--- Material for the task Enclosed Below ---

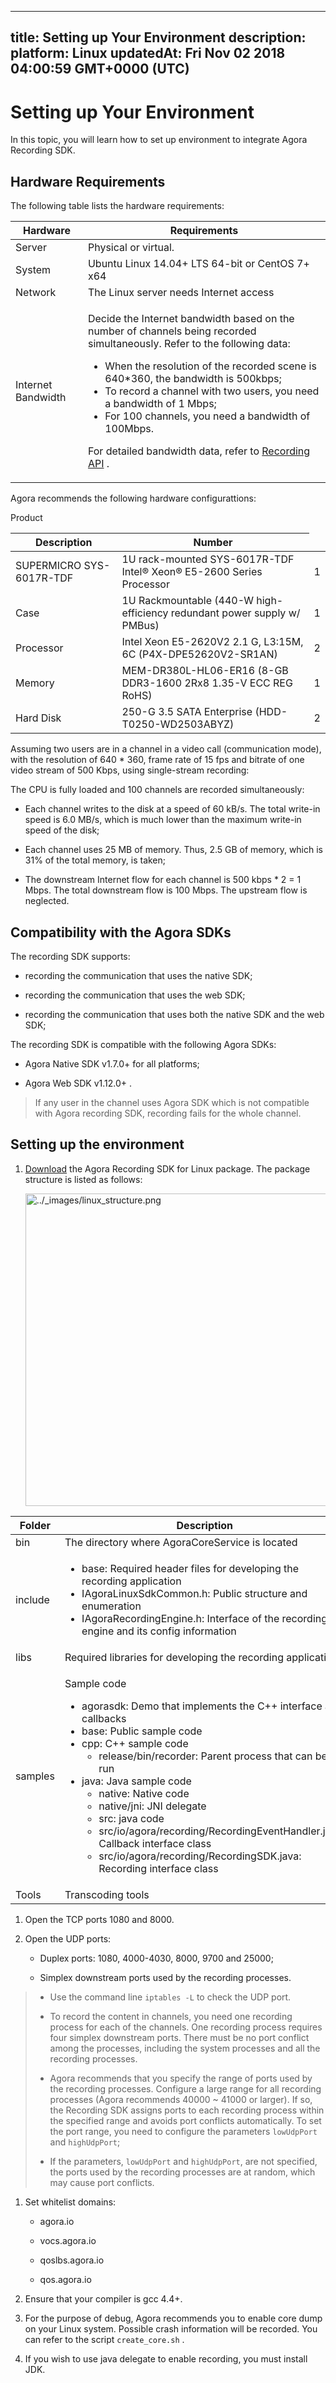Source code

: 
---
title: Setting up Your Environment
description: 
platform: Linux
updatedAt: Fri Nov 02 2018 04:00:59 GMT+0000 (UTC)
---
# Setting up Your Environment
In this topic, you will learn how to set up environment to integrate Agora Recording SDK.

## Hardware Requirements

The following table lists the hardware requirements:

<table>
<colgroup>
<col/>
<col/>
</colgroup>
<thead>
<tr><th>Hardware</th>
<th>Requirements</th>
</tr>
</thead>
<tbody>
<tr><td>Server</td>
<td>Physical or virtual.</td>
</tr>
<tr><td>System</td>
<td>Ubuntu Linux 14.04+ LTS 64-bit or CentOS 7+ x64</td>
</tr>
<tr><td>Network</td>
<td>The Linux server needs Internet access</td>
</tr>
<tr><td>Internet Bandwidth</td>
<td><p>Decide the Internet bandwidth based on the number of channels being recorded simultaneously. Refer to the following data:</p>
<div><ul>
<li>When the resolution of the recorded scene is 640*360, the bandwidth is 500kbps;</li>
<li>To record a channel with two users, you need a bandwidth of 1 Mbps;</li>
<li>For 100 channels, you need a bandwidth of 100Mbps.</li>
</ul>
</div>
<p>For detailed bandwidth data, refer to <a href="../../en/API%20Reference/recording_cpp.md"><span>Recording API</span></a> .</p>
</td>
</tr>
</tbody>
</table>



Agora recommends the following hardware configurattions:

<table>
<colgroup>
<col/>
<col/>
<col/>
</colgroup>
<thead>
<tr><thg>Product</th>
<th>Description</th>
<th>Number</th>
</tr>
</thead>
<tbody>
<tr><td>SUPERMICRO SYS-6017R-TDF</td>
<td>1U rack-mounted SYS-6017R-TDF
Intel® Xeon® E5-2600 Series Processor</td>
<td>1</td>
</tr>
<tr><td>Case</td>
<td>1U Rackmountable
(440-W high-efficiency redundant power supply w/ PMBus)</td>
<td>1</td>
</tr>
<tr><td>Processor</td>
<td>Intel Xeon E5-2620V2 2.1 G, L3:15M, 6C (P4X-DPE52620V2-SR1AN)</td>
<td>2</td>
</tr>
<tr><td>Memory</td>
<td>MEM-DR380L-HL06-ER16 (8-GB DDR3-1600 2Rx8 1.35-V ECC REG RoHS)</td>
<td>1</td>
</tr>
<tr><td>Hard Disk</td>
<td>250-G 3.5 SATA Enterprise (HDD-T0250-WD2503ABYZ)</td>
<td>2</td>
</tr>
</tbody>
</table>



Assuming two users are in a channel in a video call \(communication mode\), with the resolution of 640 * 360, frame rate of 15 fps and bitrate of one video stream of 500 Kbps, using single-stream recording:

The CPU is fully loaded and 100 channels are recorded simultaneously:

-   Each channel writes to the disk at a speed of 60 kB/s. The total write-in speed is 6.0 MB/s, which is much lower than the maximum write-in speed of the disk;

-   Each channel uses 25 MB of memory. Thus, 2.5 GB of memory, which is 31% of the total memory, is taken;

-   The downstream Internet flow for each channel is 500 kbps \* 2 = 1 Mbps. The total downstream flow is 100 Mbps. The upstream flow is neglected.


## Compatibility with the Agora SDKs

The recording SDK supports:

-   recording the communication that uses the native SDK;

-   recording the communication that uses the web SDK;

-   recording the communication that uses both the native SDK and the web SDK;


The recording SDK is compatible with the following Agora SDKs:

-   Agora Native SDK v1.7.0+ for all platforms;

-   Agora Web SDK v1.12.0+ .

> If any user in the channel uses Agora SDK which is not compatible with Agora recording SDK, recording fails for the whole channel.

## Setting up the environment

1.  [Download](https://docs.agora.io/en/Agora%20Platform/downloads) the Agora Recording SDK for Linux package. The package structure is listed as follows:

    <img alt="../_images/linux_structure.png" src="https://web-cdn.agora.io/docs-files/en/linux_structure.png" style="width: 500.0px;"/>

<table>
<colgroup>
<col/>
<col/>
</colgroup>
<thead>
<tr><th>Folder</th>
<th>Description</th>
</tr>
</thead>
<tbody>
<tr><td>bin</td>
<td>The directory where AgoraCoreService is located</td>
</tr>
<tr><td>include</td>
<td><ul>
<li>base: Required header files for developing the recording application</li>
<li>IAgoraLinuxSdkCommon.h: Public structure and enumeration</li>
<li>IAgoraRecordingEngine.h: Interface of the recording engine and its config information</li>
</ul>
</td>
</tr>
<tr><td>libs</td>
<td>Required libraries for developing the recording application</td>
</tr>
<tr><td>samples</td>
<td><p>Sample code</p>
<ul>
<li>agorasdk: Demo that implements the C++ interface and callbacks</li>
<li>base: Public sample code</li>
<li>cpp: C++ sample code<ul>
<li>release/bin/recorder: Parent process that can be run</li>
</ul>
</li>
<li>java: Java sample code<ul>
<li>native: Native code</li>
<li>native/jni: JNI delegate</li>
<li>src: java code</li>
<li>src/io/agora/recording/RecordingEventHandler.java: Callback interface class</li>
<li>src/io/agora/recording/RecordingSDK.java: Recording interface class</li>
</ul>
</li>
</ul>
</td>
</tr>
<tr><td>Tools</td>
<td>Transcoding tools</td>
</tr>
</tbody>
</table>



1.  Open the TCP ports 1080 and 8000.

2.  Open the UDP ports:

    -   Duplex ports: 1080, 4000-4030, 8000, 9700 and 25000;

    -   Simplex downstream ports used by the recording processes.


> -   Use the command line `iptables -L` to check the UDP port.
> 
> -   To record the content in channels, you need one recording process for each of the channels. One recording process requires four simplex downstream ports. There must be no port conflict among the processes, including the system processes and all the recording processes.
> 
>  -   Agora recommends that you specify the range of ports used by the recording processes. Configure a large range for all recording processes \(Agora recommends 40000 ~ 41000 or larger\). If so, the Recording SDK assigns ports to each recording process within the specified range and avoids port conflicts automatically. To set the port range, you need to configure the parameters `lowUdpPort` and `highUdpPort`;
> 
>  -   If the parameters, `lowUdpPort` and `highUdpPort`, are not specified, the ports used by the recording processes are at random, which may cause port conflicts.


1.  Set whitelist domains:

    -   agora.io

    -   vocs.agora.io

    -   qoslbs.agora.io

    -   qos.agora.io

2.  Ensure that your compiler is gcc 4.4+.

3.  For the purpose of debug, Agora recommends you to enable core dump on your Linux system. Possible crash information will be recorded. You can refer to the script `create_core.sh` .

4.  If you wish to use java delegate to enable recording, you must install JDK.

--- End of Enclosed Material for the task ---

What is being asked: Give the data above again in full and unchanged, skipping the pictures.

Solution for this exercise:
Source code

: 
---
title: Setting up Your Environment
description: 
platform: Linux
updatedAt: Fri Nov 02 2018 04:00:59 GMT+0000 (UTC)
---
# Setting up Your Environment
In this topic, you will learn how to set up environment to integrate Agora Recording SDK.

## Hardware Requirements

The following table lists the hardware requirements:

<table>
<colgroup>
<col/>
<col/>
</colgroup>
<thead>
<tr><th>Hardware</th>
<th>Requirements</th>
</tr>
</thead>
<tbody>
<tr><td>Server</td>
<td>Physical or virtual.</td>
</tr>
<tr><td>System</td>
<td>Ubuntu Linux 14.04+ LTS 64-bit or CentOS 7+ x64</td>
</tr>
<tr><td>Network</td>
<td>The Linux server needs Internet access</td>
</tr>
<tr><td>Internet Bandwidth</td>
<td><p>Decide the Internet bandwidth based on the number of channels being recorded simultaneously. Refer to the following data:</p>
<div><ul>
<li>When the resolution of the recorded scene is 640*360, the bandwidth is 500kbps;</li>
<li>To record a channel with two users, you need a bandwidth of 1 Mbps;</li>
<li>For 100 channels, you need a bandwidth of 100Mbps.</li>
</ul>
</div>
<p>For detailed bandwidth data, refer to <a href="../../en/API%20Reference/recording_cpp.md"><span>Recording API</span></a> .</p>
</td>
</tr>
</tbody>
</table>



Agora recommends the following hardware configurattions:

<table>
<colgroup>
<col/>
<col/>
<col/>
</colgroup>
<thead>
<tr><thg>Product</th>
<th>Description</th>
<th>Number</th>
</tr>
</thead>
<tbody>
<tr><td>SUPERMICRO SYS-6017R-TDF</td>
<td>1U rack-mounted SYS-6017R-TDF
Intel® Xeon® E5-2600 Series Processor</td>
<td>1</td>
</tr>
<tr><td>Case</td>
<td>1U Rackmountable
(440-W high-efficiency redundant power supply w/ PMBus)</td>
<td>1</td>
</tr>
<tr><td>Processor</td>
<td>Intel Xeon E5-2620V2 2.1 G, L3:15M, 6C (P4X-DPE52620V2-SR1AN)</td>
<td>2</td>
</tr>
<tr><td>Memory</td>
<td>MEM-DR380L-HL06-ER16 (8-GB DDR3-1600 2Rx8 1.35-V ECC REG RoHS)</td>
<td>1</td>
</tr>
<tr><td>Hard Disk</td>
<td>250-G 3.5 SATA Enterprise (HDD-T0250-WD2503ABYZ)</td>
<td>2</td>
</tr>
</tbody>
</table>



Assuming two users are in a channel in a video call \(communication mode\), with the resolution of 640 * 360, frame rate of 15 fps and bitrate of one video stream of 500 Kbps, using single-stream recording:

The CPU is fully loaded and 100 channels are recorded simultaneously:

-   Each channel writes to the disk at a speed of 60 kB/s. The total write-in speed is 6.0 MB/s, which is much lower than the maximum write-in speed of the disk;

-   Each channel uses 25 MB of memory. Thus, 2.5 GB of memory, which is 31% of the total memory, is taken;

-   The downstream Internet flow for each channel is 500 kbps \* 2 = 1 Mbps. The total downstream flow is 100 Mbps. The upstream flow is neglected.


## Compatibility with the Agora SDKs

The recording SDK supports:

-   recording the communication that uses the native SDK;

-   recording the communication that uses the web SDK;

-   recording the communication that uses both the native SDK and the web SDK;


The recording SDK is compatible with the following Agora SDKs:

-   Agora Native SDK v1.7.0+ for all platforms;

-   Agora Web SDK v1.12.0+ .

> If any user in the channel uses Agora SDK which is not compatible with Agora recording SDK, recording fails for the whole channel.

## Setting up the environment

1.  [Download](https://docs.agora.io/en/Agora%20Platform/downloads) the Agora Recording SDK for Linux package. The package structure is listed as follows:

    <img alt="../_images/linux_structure.png" src="https://web-cdn.agora.io/docs-files/en/linux_structure.png" style="width: 500.0px;"/>

<table>
<colgroup>
<col/>
<col/>
</colgroup>
<thead>
<tr><th>Folder</th>
<th>Description</th>
</tr>
</thead>
<tbody>
<tr><td>bin</td>
<td>The directory where AgoraCoreService is located</td>
</tr>
<tr><td>include</td>
<td><ul>
<li>base: Required header files for developing the recording application</li>
<li>IAgoraLinuxSdkCommon.h: Public structure and enumeration</li>
<li>IAgoraRecordingEngine.h: Interface of the recording engine and its config information</li>
</ul>
</td>
</tr>
<tr><td>libs</td>
<td>Required libraries for developing the recording application</td>
</tr>
<tr><td>samples</td>
<td><p>Sample code</p>
<ul>
<li>agorasdk: Demo that implements the C++ interface and callbacks</li>
<li>base: Public sample code</li>
<li>cpp: C++ sample code<ul>
<li>release/bin/recorder: Parent process that can be run</li>
</ul>
</li>
<li>java: Java sample code<ul>
<li>native: Native code</li>
<li>native/jni: JNI delegate</li>
<li>src: java code</li>
<li>src/io/agora/recording/RecordingEventHandler.java: Callback interface class</li>
<li>src/io/agora/recording/RecordingSDK.java: Recording interface class</li>
</ul>
</li>
</ul>
</td>
</tr>
<tr><td>Tools</td>
<td>Transcoding tools</td>
</tr>
</tbody>
</table>



1.  Open the TCP ports 1080 and 8000.

2.  Open the UDP ports:

    -   Duplex ports: 1080, 4000-4030, 8000, 9700 and 25000;

    -   Simplex downstream ports used by the recording processes.


> -   Use the command line `iptables -L` to check the UDP port.
> 
> -   To record the content in channels, you need one recording process for each of the channels. One recording process requires four simplex downstream ports. There must be no port conflict among the processes, including the system processes and all the recording processes.
> 
>  -   Agora recommends that you specify the range of ports used by the recording processes. Configure a large range for all recording processes \(Agora recommends 40000 ~ 41000 or larger\). If so, the Recording SDK assigns ports to each recording process within the specified range and avoids port conflicts automatically. To set the port range, you need to configure the parameters `lowUdpPort` and `highUdpPort`;
> 
>  -   If the parameters, `lowUdpPort` and `highUdpPort`, are not specified, the ports used by the recording processes are at random, which may cause port conflicts.


1.  Set whitelist domains:

    -   agora.io

    -   vocs.agora.io

    -   qoslbs.agora.io

    -   qos.agora.io

2.  Ensure that your compiler is gcc 4.4+.

3.  For the purpose of debug, Agora recommends you to enable core dump on your Linux system. Possible crash information will be recorded. You can refer to the script `create_core.sh` .

4.  If you wish to use java delegate to enable recording, you must install JDK.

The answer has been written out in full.